David Nelson (pictured), executive vice president of E&S Wholesale at Nationwide, is forthright about the surging relevance of the excess and surplus (E&S) lines property insurance sector. Once considered a niche for unusual risks, the market is now emerging as a critical release valve for an overburdened admitted market grappling with mounting catastrophes.
“We’re seeing this across the board – more frequent and severe natural disasters,” Nelson said in a recent interview, pointing to hurricanes and wildfires as key stressors. “Reinsurance costs and their impact on carrier balance sheets from some of these catastrophes have really pushed business back into the E&S space.”
As traditional carriers retrench, voids in coverage widen. For Nelson, this is where E&S proves its worth. “It’s about knowing exactly what we want to write – and, just as importantly, what we don’t,” he said. “Our aim is to protect our brand and our financial strength with clarity and discipline.”
The hallmark of the E&S market has long been its agility. For Nationwide, that agility is rooted in constrained distribution and targeted products. “It allows us to introduce specialized coverage for unique exposures – say, high-risk properties in disaster-prone regions,” Nelson said.
But speed must not come at the expense of prudence. “It’s not about writing everything,” he said. “We’re focused on growth that aligns with our brand and trusted partnerships.”
Affordability, especially in catastrophe-exposed states like Florida and California, remains a pressing concern. Nelson advocates for broader collaboration across stakeholders – from consumers to regulators to carriers. “We talk a lot internally about watching the affordability of insurance,” he said. “That includes risk mitigation, regulatory reform, and ensuring that pricing accurately reflects risk.”
Nelson emphasized that E&S growth must be underpinned by data intelligence and underwriting precision. “You need to use data and tools to ensure you’re pricing risk appropriately,” he said. “That’s critical to long-term sustainability.”
Technology, he stressed, is not a buzzword – it’s foundational. “We’re leveraging data to support our specialized talent. Underwriters need flexibility, yes – but they also need expertise.”

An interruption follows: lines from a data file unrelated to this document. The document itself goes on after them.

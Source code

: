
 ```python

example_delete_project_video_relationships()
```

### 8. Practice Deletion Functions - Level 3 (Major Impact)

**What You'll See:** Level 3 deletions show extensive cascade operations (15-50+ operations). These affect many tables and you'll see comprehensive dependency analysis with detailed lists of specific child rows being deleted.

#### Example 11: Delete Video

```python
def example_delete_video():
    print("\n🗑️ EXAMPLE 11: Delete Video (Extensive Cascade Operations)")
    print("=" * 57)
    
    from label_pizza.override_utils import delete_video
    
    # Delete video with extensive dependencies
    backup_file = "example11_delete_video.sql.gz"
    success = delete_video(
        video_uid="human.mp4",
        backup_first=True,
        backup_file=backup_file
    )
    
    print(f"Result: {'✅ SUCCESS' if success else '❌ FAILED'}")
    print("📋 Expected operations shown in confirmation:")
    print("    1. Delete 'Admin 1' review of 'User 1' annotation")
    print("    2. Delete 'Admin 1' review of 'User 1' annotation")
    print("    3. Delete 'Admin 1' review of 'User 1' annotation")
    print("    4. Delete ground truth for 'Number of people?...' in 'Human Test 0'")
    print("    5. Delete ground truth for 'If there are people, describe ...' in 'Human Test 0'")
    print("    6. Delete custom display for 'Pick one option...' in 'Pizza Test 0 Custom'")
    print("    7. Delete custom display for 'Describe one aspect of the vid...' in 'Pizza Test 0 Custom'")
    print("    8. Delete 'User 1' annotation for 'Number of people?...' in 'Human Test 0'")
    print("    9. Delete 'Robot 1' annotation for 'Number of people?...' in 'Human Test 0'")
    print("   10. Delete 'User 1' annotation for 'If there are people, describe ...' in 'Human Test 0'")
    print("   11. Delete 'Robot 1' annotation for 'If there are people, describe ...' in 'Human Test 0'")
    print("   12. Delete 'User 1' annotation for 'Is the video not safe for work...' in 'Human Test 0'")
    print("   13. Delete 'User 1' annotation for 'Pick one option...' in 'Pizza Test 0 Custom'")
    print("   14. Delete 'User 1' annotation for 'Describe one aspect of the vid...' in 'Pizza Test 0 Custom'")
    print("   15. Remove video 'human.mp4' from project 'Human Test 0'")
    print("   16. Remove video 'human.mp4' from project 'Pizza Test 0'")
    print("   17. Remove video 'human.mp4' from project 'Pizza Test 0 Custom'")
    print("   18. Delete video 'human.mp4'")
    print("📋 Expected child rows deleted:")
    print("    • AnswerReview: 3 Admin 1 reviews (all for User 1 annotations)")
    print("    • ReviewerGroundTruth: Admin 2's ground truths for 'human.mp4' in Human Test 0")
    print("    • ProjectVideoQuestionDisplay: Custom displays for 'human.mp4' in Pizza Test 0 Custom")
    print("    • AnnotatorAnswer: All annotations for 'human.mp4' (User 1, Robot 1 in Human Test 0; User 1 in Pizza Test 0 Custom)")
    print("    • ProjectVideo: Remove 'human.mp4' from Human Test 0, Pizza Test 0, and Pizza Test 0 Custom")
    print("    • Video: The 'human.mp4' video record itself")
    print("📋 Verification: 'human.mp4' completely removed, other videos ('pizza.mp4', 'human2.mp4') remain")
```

That expertise, in his view, is what distinguishes sustainable carriers from opportunistic ones. “Those who are empowered to underwrite need deep experience and insight,” Nelson said. “It’s not enough to be fast – you have to be smart.”
For Nelson, E&S is no longer a fallback; it’s an integral component of the insurance ecosystem. “There’s always going to be a need for E&S offerings,” he said. “It’s a vibrant, expanding market.” He likened the sector to a pressure-release valve – absorbing risks that standard carriers can no longer manage.
Regulatory developments, particularly in states like Florida and California, are being closely monitored. “I’m hopeful that reforms at the state level will ultimately help consumers and bring more clarity to the market,” Nelson noted.
Even beyond disasters and regulation, macroeconomic forces are reshaping underwriting assumptions. Tariffs and commodity price swings – especially in materials like steel and lumber – pose additional challenges for pricing accuracy.
“We’ve had internal discussions around how tariffs could impact overall costs,” Nelson said. “It’s something we need to watch closely and factor into the pricing environment.”
Ultimately, Nelson made it clear that Nationwide’s presence in the E&S space isn’t a pursuit of temporary gains. “This isn’t about chasing a hard market,” he said. “It’s about building a financially stable and viable business that matches risk with price.”